End Comments v. Marginal Comments
Generally, try to spend more time on end comments than on marginal comments, as end commentary is written as a response to the entire essay and is likely to contain your more important thoughts and reactions, especially overall suggestions for revision. Marginal comments are likely to be more fragmented and seen by students as “fix-it” items. However, for some instructors, end comments tend to be blasé, so decide for yourself how you want to balance between them. We suggest that you avoid marking repeated mistakes: it’s usually better to identify the problem in an end-comment and leave it to the student to identify and “fix” the problem.
Know When to Say “See Me”
Sometimes, a student will submit a draft that is so far “off” or confusing that you don’t know where to start; often, in these cases, you’ll uncharacteristically stare at the page for several minutes thinking “where do I begin?” Sometimes, the appropriate move can be to write a small note asking the student to come see you. In writing, you may leave the student with a predominantly negative response (and one that cannot take into consideration valid but unanticipated reasons students might have for “missing the point” of an assignment). But in person, you are more likely to understand the student’s point-of-view and successfully articulate your own. It’s best to get the student’s take on how he/she did/did not meet the assignment first, in order to gauge your response appropriately. Lastly, “see me” has the same stigma as red pen: watch your phrasing, and consider writing something such as “please come see me in office hours soon so we can talk about your paper and brainstorm ways to refocus and strengthen it.”
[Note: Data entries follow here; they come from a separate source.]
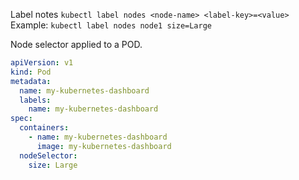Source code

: Label notes `kubectl label nodes <node-name> <label-key>=<value>`
Example: `kubectl label nodes node1 size=Large`

Node selector applied to a POD.

```yaml
apiVersion: v1
kind: Pod
metadata:
  name: my-kubernetes-dashboard
  labels:
    name: my-kubernetes-dashboard
spec:
  containers:
    - name: my-kubernetes-dashboard
      image: my-kubernetes-dashboard
  nodeSelector:
    size: Large
```
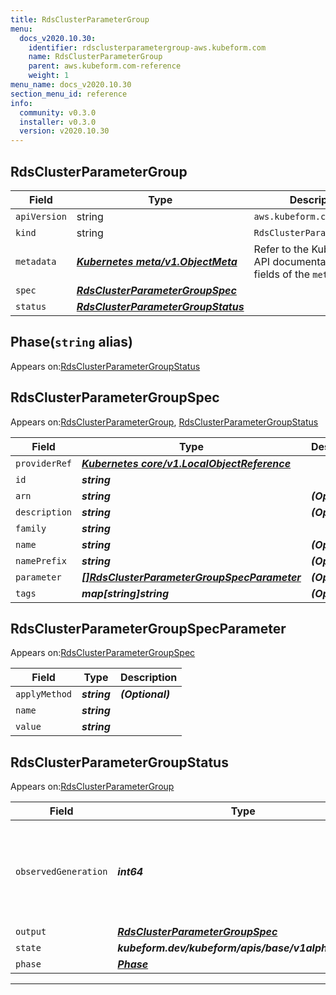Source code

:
 ```yaml
---
title: RdsClusterParameterGroup
menu:
  docs_v2020.10.30:
    identifier: rdsclusterparametergroup-aws.kubeform.com
    name: RdsClusterParameterGroup
    parent: aws.kubeform.com-reference
    weight: 1
menu_name: docs_v2020.10.30
section_menu_id: reference
info:
  community: v0.3.0
  installer: v0.3.0
  version: v2020.10.30
---
```


## RdsClusterParameterGroup
| Field | Type | Description |
| ------ | ----- | ----------- |
| `apiVersion` | string | `aws.kubeform.com/v1alpha1` |
|    `kind` | string | `RdsClusterParameterGroup` |
| `metadata` | ***[Kubernetes meta/v1.ObjectMeta](https://v1-18.docs.kubernetes.io/docs/reference/generated/kubernetes-api/v1.18/#objectmeta-v1-meta)***|Refer to the Kubernetes API documentation for the fields of the `metadata` field.|
| `spec` | ***[RdsClusterParameterGroupSpec](#rdsclusterparametergroupspec)***||
| `status` | ***[RdsClusterParameterGroupStatus](#rdsclusterparametergroupstatus)***||
## Phase(`string` alias)

Appears on:[RdsClusterParameterGroupStatus](#rdsclusterparametergroupstatus)

## RdsClusterParameterGroupSpec

Appears on:[RdsClusterParameterGroup](#rdsclusterparametergroup), [RdsClusterParameterGroupStatus](#rdsclusterparametergroupstatus)

| Field | Type | Description |
| ------ | ----- | ----------- |
| `providerRef` | ***[Kubernetes core/v1.LocalObjectReference](https://v1-18.docs.kubernetes.io/docs/reference/generated/kubernetes-api/v1.18/#localobjectreference-v1-core)***||
| `id` | ***string***||
| `arn` | ***string***| ***(Optional)*** |
| `description` | ***string***| ***(Optional)*** |
| `family` | ***string***||
| `name` | ***string***| ***(Optional)*** |
| `namePrefix` | ***string***| ***(Optional)*** |
| `parameter` | ***[[]RdsClusterParameterGroupSpecParameter](#rdsclusterparametergroupspecparameter)***| ***(Optional)*** |
| `tags` | ***map[string]string***| ***(Optional)*** |
## RdsClusterParameterGroupSpecParameter

Appears on:[RdsClusterParameterGroupSpec](#rdsclusterparametergroupspec)

| Field | Type | Description |
| ------ | ----- | ----------- |
| `applyMethod` | ***string***| ***(Optional)*** |
| `name` | ***string***||
| `value` | ***string***||
## RdsClusterParameterGroupStatus

Appears on:[RdsClusterParameterGroup](#rdsclusterparametergroup)

| Field | Type | Description |
| ------ | ----- | ----------- |
| `observedGeneration` | ***int64***| ***(Optional)*** Resource generation, which is updated on mutation by the API Server.|
| `output` | ***[RdsClusterParameterGroupSpec](#rdsclusterparametergroupspec)***| ***(Optional)*** |
| `state` | ***kubeform.dev/kubeform/apis/base/v1alpha1.State***| ***(Optional)*** |
| `phase` | ***[Phase](#phase)***| ***(Optional)*** |
---
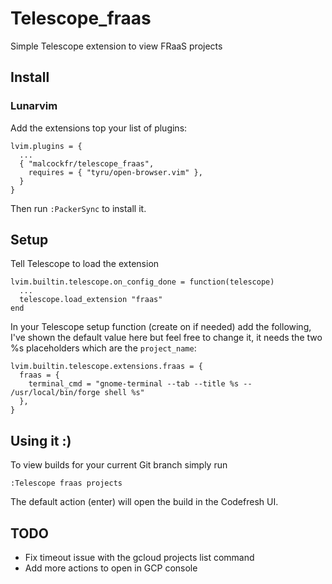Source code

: # Telescope_fraas

Simple Telescope extension to view FRaaS projects

## Install

### Lunarvim

Add the extensions top your list of plugins:
```
lvim.plugins = {
  ...
  { "malcockfr/telescope_fraas",
    requires = { "tyru/open-browser.vim" },
  }
} 
```
Then run `:PackerSync` to install it.

## Setup

Tell Telescope to load the extension
```
lvim.builtin.telescope.on_config_done = function(telescope)
  ...
  telescope.load_extension "fraas"
end
```
In your Telescope setup function (create on if needed) add the following,
I've shown the default value here but feel free to change it, it needs the two %s
placeholders which are the `project_name`:
```
lvim.builtin.telescope.extensions.fraas = {
  fraas = {
    terminal_cmd = "gnome-terminal --tab --title %s -- /usr/local/bin/forge shell %s"
  },
}
```

## Using it :)

To view builds for your current Git branch simply run
```
:Telescope fraas projects
```

The default action (enter) will open the build in the Codefresh UI.


## TODO
* Fix timeout issue with the gcloud projects list command
* Add more actions to open in GCP console
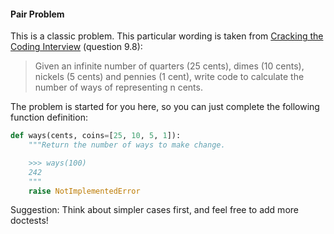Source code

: #### Pair Problem

This is a classic problem. This particular wording is taken from [Cracking the Coding Interview](http://www.amazon.com/Cracking-Coding-Interview-Programming-Questions/dp/098478280X) (question 9.8):

> Given an infinite number of quarters (25 cents), dimes (10 cents), nickels (5 cents) and pennies (1 cent), write code to calculate the number of ways of representing n cents.

The problem is started for you here, so you can just complete the following function definition:

```python
def ways(cents, coins=[25, 10, 5, 1]):
    """Return the number of ways to make change.

    >>> ways(100)
    242
    """
    raise NotImplementedError
```

Suggestion: Think about simpler cases first, and feel free to add more doctests!
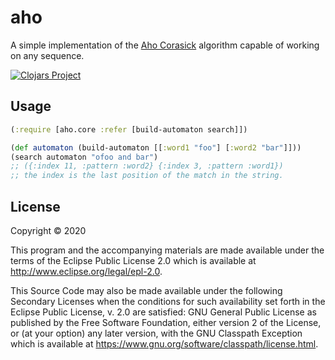 # aho

A simple implementation of the [Aho Corasick](https://en.wikipedia.org/wiki/Aho%E2%80%93Corasick_algorithm) algorithm capable of working on any sequence.

[![Clojars Project](https://img.shields.io/clojars/v/aho.svg)](https://clojars.org/aho)

## Usage

```clojure
(:require [aho.core :refer [build-automaton search]])

(def automaton (build-automaton [[:word1 "foo"] [:word2 "bar"]]))
(search automaton "ofoo and bar")
;; ({:index 11, :pattern :word2} {:index 3, :pattern :word1})
;; the index is the last position of the match in the string.
```

## License

Copyright © 2020

This program and the accompanying materials are made available under the
terms of the Eclipse Public License 2.0 which is available at
http://www.eclipse.org/legal/epl-2.0.

This Source Code may also be made available under the following Secondary
Licenses when the conditions for such availability set forth in the Eclipse
Public License, v. 2.0 are satisfied: GNU General Public License as published by
the Free Software Foundation, either version 2 of the License, or (at your
option) any later version, with the GNU Classpath Exception which is available
at https://www.gnu.org/software/classpath/license.html.
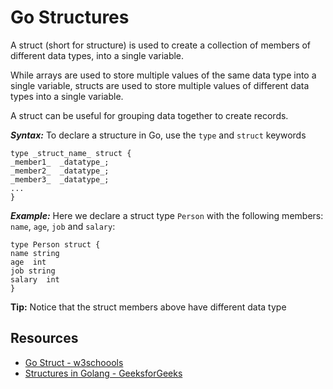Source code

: # Go Structures

A struct (short for structure) is used to create a collection of members of different data types, into a single variable.

While arrays are used to store multiple values of the same data type into a single variable, structs are used to store multiple values of different data types into a single variable.

A struct can be useful for grouping data together to create records.

**_Syntax:_** To declare a structure in Go, use the `type` and `struct` keywords

```
type _struct_name_ struct {
_member1_  _datatype_;
_member2_  _datatype_;
_member3_  _datatype_;
...
}
```

**_Example:_** Here we declare a struct type `Person` with the following members: `name`, `age`, `job` and `salary`:

```
type Person struct {
name string
age  int
job string
salary  int
}
```

**Tip:** Notice that the struct members above have different data type

## Resources

- [Go Struct - w3schoools](https://www.w3schools.com/go/go_struct.php)
- [Structures in Golang - GeeksforGeeks](https://www.geeksforgeeks.org/structures-in-golang/)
Coordinate Your Responses with Scheduled Conferences
At a few points in the quarter, you’ll likely be coordinating your responses on assignments with conferences; be sure to take advantage of this! As discussed elsewhere , the conferences are a great opportunity to talk to the student, and you’ll need to gauge how it changes your response strategy. You may find that you can write less and instead have the student write down ideas as you present them in conference (this also keeps them from spacing out in conference). You may also decide to use a response strategy or symbol that allows you to easily locate areas you want to discuss in conference (which you often think you’ll remember but won’t by your ninth conference in a row). Some students with different learning styles and preferences will appreciate the kind of feedback they receive in conferences. By the same token, keep in mind that certain students with learning and other disabilities may require you to write your comments, even if you plan to conference.
Consider Trying Different Modes of Feedback
Along with dialogic feedback in conferences, you may try out recording audio or video responses to papers to vary things up and make feedback more engaging. This may take longer depending on perfectionism, but many comment that it seems more fun and less impersonal. You also can print and write comments, which reduces screen fatigue, but it’s good to take pictures of comments so you can keep track.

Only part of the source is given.